THE TASK => Leaving out all images, write out the records that follow exactly.

DATA PROVIDED =>
------------------------------
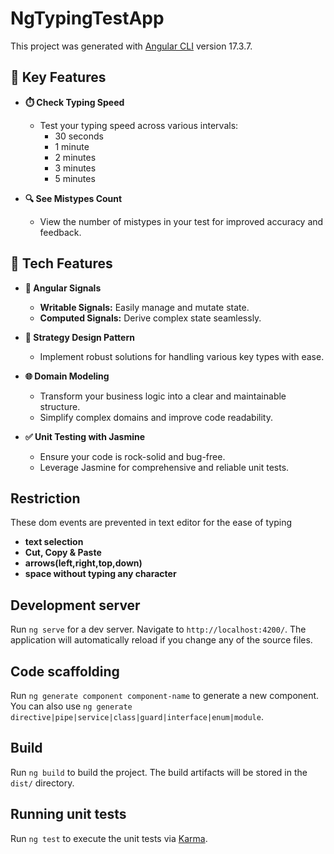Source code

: # NgTypingTestApp

This project was generated with [Angular CLI](https://github.com/angular/angular-cli) version 17.3.7.

## 🔑 Key Features

- **⏱️ Check Typing Speed**
  - Test your typing speed across various intervals:
    - 30 seconds
    - 1 minute
    - 2 minutes
    - 3 minutes
    - 5 minutes

- **🔍 See Mistypes Count**
  - View the number of mistypes in your test for improved accuracy and feedback.


## 🚀 Tech Features

- **🎯 Angular Signals**
  - **Writable Signals:** Easily manage and mutate state.
  - **Computed Signals:** Derive complex state seamlessly.

- **🧩 Strategy Design Pattern**
  - Implement robust solutions for handling various key types with ease.

- **🌐 Domain Modeling**
  - Transform your business logic into a clear and maintainable structure.
  - Simplify complex domains and improve code readability.

- **✅ Unit Testing with Jasmine**
  - Ensure your code is rock-solid and bug-free.
  - Leverage Jasmine for comprehensive and reliable unit tests.
 

## Restriction
These dom events are prevented in text editor for the ease of typing
 - **text selection** 
 - **Cut, Copy & Paste** 
 - **arrows(left,right,top,down)** 
 - **space without typing any character** 







## Development server

Run `ng serve` for a dev server. Navigate to `http://localhost:4200/`. The application will automatically reload if you change any of the source files.

## Code scaffolding

Run `ng generate component component-name` to generate a new component. You can also use `ng generate directive|pipe|service|class|guard|interface|enum|module`.

## Build

Run `ng build` to build the project. The build artifacts will be stored in the `dist/` directory.

## Running unit tests

Run `ng test` to execute the unit tests via [Karma](https://karma-runner.github.io).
------------------------------
FINAL ANSWER =>
Source code

: # NgTypingTestApp

This project was generated with [Angular CLI](https://github.com/angular/angular-cli) version 17.3.7.

## 🔑 Key Features

- **⏱️ Check Typing Speed**
  - Test your typing speed across various intervals:
    - 30 seconds
    - 1 minute
    - 2 minutes
    - 3 minutes
    - 5 minutes

- **🔍 See Mistypes Count**
  - View the number of mistypes in your test for improved accuracy and feedback.


## 🚀 Tech Features

- **🎯 Angular Signals**
  - **Writable Signals:** Easily manage and mutate state.
  - **Computed Signals:** Derive complex state seamlessly.

- **🧩 Strategy Design Pattern**
  - Implement robust solutions for handling various key types with ease.

- **🌐 Domain Modeling**
  - Transform your business logic into a clear and maintainable structure.
  - Simplify complex domains and improve code readability.

- **✅ Unit Testing with Jasmine**
  - Ensure your code is rock-solid and bug-free.
  - Leverage Jasmine for comprehensive and reliable unit tests.
 

## Restriction
These dom events are prevented in text editor for the ease of typing
 - **text selection** 
 - **Cut, Copy & Paste** 
 - **arrows(left,right,top,down)** 
 - **space without typing any character** 







## Development server

Run `ng serve` for a dev server. Navigate to `http://localhost:4200/`. The application will automatically reload if you change any of the source files.

## Code scaffolding

Run `ng generate component component-name` to generate a new component. You can also use `ng generate directive|pipe|service|class|guard|interface|enum|module`.

## Build

Run `ng build` to build the project. The build artifacts will be stored in the `dist/` directory.

## Running unit tests

Run `ng test` to execute the unit tests via [Karma](https://karma-runner.github.io).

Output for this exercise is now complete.